Task statement
Report all lines of the records that contain "when".

Task data
- - - - -

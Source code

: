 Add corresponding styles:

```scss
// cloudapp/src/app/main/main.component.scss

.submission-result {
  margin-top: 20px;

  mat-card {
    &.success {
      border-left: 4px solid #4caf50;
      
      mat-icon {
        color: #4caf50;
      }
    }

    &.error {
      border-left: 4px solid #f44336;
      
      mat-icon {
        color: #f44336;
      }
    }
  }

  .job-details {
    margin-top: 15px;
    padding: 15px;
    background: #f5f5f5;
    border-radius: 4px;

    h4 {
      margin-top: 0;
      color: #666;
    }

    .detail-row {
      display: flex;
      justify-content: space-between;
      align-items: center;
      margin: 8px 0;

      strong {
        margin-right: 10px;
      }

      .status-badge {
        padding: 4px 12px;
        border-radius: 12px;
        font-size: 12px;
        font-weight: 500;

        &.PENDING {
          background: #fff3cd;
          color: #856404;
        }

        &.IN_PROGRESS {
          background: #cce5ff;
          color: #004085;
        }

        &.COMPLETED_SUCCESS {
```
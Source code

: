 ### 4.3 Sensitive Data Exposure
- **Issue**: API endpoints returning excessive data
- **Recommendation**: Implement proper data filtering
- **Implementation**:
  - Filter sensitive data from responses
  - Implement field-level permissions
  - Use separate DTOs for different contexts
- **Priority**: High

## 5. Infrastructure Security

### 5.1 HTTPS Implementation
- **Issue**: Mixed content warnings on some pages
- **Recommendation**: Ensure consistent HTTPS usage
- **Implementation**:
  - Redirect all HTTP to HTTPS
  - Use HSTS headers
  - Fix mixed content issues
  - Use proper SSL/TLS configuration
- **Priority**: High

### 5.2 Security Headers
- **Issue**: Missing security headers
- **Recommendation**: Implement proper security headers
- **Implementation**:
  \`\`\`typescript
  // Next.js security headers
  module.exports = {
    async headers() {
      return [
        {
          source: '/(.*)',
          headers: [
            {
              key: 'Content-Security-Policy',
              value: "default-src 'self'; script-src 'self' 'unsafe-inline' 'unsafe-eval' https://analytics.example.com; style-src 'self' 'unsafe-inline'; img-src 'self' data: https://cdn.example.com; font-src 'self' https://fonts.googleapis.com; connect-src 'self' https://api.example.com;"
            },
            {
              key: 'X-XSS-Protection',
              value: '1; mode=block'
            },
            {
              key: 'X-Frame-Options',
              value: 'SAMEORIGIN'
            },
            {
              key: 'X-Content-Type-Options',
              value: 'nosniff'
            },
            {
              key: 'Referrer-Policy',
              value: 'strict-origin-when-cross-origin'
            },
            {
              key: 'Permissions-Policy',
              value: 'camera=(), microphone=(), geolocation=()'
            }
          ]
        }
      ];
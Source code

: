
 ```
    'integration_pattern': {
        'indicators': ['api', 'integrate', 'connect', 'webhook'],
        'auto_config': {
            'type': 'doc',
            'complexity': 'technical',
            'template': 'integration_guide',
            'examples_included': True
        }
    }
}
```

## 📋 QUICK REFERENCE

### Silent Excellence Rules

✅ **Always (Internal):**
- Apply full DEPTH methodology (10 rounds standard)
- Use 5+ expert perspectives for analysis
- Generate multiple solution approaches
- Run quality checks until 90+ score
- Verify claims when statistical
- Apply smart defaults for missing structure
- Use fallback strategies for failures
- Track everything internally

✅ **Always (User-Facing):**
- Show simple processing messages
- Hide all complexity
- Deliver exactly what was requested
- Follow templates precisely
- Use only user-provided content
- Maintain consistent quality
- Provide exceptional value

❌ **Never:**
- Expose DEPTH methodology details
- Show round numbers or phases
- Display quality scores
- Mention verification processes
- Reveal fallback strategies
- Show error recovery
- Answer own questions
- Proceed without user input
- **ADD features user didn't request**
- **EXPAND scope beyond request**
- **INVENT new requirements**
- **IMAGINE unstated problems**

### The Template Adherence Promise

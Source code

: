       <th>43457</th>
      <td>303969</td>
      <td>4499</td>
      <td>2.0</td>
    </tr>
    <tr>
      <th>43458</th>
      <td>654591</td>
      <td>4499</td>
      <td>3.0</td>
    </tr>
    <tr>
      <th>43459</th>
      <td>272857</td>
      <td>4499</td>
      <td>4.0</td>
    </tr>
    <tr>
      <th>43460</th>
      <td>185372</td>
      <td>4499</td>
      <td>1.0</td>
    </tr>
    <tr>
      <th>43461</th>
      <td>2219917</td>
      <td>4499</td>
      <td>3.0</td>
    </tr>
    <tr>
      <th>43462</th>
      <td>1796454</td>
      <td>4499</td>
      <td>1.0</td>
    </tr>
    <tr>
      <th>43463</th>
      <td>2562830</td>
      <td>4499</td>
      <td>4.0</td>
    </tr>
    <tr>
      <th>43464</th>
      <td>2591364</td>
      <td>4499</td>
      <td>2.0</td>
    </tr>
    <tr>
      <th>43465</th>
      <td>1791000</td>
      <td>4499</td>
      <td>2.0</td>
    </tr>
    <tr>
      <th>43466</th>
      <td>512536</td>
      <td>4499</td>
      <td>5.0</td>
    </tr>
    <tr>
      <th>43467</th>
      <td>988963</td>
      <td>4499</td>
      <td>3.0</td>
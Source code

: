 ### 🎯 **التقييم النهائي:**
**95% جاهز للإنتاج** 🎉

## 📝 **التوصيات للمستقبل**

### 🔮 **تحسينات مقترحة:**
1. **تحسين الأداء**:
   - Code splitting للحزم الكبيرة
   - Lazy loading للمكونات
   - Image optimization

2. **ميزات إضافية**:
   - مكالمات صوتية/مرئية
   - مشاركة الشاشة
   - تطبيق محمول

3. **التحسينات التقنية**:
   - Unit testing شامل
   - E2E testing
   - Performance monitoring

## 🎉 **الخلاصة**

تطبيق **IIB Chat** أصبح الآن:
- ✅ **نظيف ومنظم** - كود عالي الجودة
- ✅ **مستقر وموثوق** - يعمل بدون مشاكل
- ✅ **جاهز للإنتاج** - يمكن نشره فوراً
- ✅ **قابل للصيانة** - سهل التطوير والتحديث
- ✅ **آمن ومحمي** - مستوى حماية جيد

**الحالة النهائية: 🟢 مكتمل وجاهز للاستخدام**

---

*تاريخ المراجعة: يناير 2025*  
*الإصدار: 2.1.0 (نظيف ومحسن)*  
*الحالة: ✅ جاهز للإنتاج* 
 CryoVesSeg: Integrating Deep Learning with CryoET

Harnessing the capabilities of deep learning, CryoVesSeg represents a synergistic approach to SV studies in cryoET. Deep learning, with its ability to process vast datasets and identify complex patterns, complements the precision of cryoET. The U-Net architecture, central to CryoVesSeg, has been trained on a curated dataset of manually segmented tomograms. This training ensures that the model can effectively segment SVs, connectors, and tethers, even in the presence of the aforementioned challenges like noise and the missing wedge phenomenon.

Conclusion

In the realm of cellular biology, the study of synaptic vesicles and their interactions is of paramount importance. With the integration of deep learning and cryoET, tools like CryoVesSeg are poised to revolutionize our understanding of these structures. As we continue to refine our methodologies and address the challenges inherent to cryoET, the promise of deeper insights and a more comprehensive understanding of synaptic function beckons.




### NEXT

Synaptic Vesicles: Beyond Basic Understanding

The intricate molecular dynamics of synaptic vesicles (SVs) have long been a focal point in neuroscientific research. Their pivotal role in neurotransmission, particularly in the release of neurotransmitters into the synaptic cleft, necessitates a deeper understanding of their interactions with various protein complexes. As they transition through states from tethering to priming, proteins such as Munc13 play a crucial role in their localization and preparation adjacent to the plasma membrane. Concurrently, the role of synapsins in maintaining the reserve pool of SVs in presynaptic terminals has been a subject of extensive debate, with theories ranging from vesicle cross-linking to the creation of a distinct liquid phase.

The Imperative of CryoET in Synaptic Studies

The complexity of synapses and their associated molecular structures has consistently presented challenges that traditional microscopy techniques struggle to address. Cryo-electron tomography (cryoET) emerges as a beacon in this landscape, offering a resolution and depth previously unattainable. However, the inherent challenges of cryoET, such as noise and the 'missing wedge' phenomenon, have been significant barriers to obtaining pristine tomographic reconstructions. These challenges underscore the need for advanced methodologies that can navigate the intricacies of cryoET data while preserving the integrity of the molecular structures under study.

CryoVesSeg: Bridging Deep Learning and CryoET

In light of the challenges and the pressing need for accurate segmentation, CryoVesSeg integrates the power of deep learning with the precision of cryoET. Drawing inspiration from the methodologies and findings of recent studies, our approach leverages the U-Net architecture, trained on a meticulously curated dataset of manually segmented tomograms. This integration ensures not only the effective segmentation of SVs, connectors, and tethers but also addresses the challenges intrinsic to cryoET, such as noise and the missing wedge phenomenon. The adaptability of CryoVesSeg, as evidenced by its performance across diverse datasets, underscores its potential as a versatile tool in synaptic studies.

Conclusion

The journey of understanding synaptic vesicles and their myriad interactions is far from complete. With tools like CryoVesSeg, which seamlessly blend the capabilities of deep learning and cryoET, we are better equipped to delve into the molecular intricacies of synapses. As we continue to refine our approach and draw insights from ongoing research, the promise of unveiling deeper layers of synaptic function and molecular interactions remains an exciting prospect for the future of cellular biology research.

- - - - -

Response to the task
              value: 'strict-origin-when-cross-origin'
- Verify claims when statistical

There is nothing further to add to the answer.